(WORK REQUIRED)
Tell how many lines in the data contain the string "office", using a single number as the whole reply.

***** EXTRACTED ENTRIES

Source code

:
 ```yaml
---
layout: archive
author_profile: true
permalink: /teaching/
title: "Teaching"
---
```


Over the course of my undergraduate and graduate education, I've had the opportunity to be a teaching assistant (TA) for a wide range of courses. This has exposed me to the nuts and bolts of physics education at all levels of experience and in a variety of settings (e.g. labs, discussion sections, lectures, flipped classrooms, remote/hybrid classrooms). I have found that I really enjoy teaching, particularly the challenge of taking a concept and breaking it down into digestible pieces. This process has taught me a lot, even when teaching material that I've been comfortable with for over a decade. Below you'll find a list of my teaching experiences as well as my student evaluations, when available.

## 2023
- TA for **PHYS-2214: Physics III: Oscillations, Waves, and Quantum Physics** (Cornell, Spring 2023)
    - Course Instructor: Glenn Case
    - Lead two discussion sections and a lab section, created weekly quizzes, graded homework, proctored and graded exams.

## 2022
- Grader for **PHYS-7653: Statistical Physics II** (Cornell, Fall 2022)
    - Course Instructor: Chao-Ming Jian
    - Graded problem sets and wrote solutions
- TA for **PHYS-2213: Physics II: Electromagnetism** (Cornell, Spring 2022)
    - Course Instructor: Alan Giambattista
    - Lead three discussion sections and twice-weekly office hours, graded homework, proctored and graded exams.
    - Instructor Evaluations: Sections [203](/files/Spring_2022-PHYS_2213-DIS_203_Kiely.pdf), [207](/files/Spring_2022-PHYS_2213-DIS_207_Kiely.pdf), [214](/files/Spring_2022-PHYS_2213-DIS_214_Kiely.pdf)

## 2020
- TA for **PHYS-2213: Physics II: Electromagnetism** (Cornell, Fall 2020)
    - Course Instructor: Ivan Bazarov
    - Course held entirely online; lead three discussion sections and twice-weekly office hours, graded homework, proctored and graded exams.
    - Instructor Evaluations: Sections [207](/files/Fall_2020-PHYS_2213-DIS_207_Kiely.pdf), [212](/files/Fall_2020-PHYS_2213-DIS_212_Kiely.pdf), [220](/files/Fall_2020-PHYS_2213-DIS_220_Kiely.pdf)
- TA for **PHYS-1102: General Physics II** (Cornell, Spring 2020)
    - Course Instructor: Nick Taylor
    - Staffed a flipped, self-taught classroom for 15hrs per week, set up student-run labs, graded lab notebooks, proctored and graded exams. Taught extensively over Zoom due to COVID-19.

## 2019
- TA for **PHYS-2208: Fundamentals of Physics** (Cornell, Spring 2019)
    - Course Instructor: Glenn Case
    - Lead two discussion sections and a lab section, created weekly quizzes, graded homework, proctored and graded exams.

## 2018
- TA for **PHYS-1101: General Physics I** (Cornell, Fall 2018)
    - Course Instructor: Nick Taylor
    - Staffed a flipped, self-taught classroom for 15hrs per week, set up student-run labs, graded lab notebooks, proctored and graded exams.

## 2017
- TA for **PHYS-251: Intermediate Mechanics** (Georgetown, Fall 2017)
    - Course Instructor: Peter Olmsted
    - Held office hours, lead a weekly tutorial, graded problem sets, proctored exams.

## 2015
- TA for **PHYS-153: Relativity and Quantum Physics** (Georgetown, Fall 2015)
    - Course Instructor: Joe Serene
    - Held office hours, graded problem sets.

**********

(WRITTEN RESPONSE)
4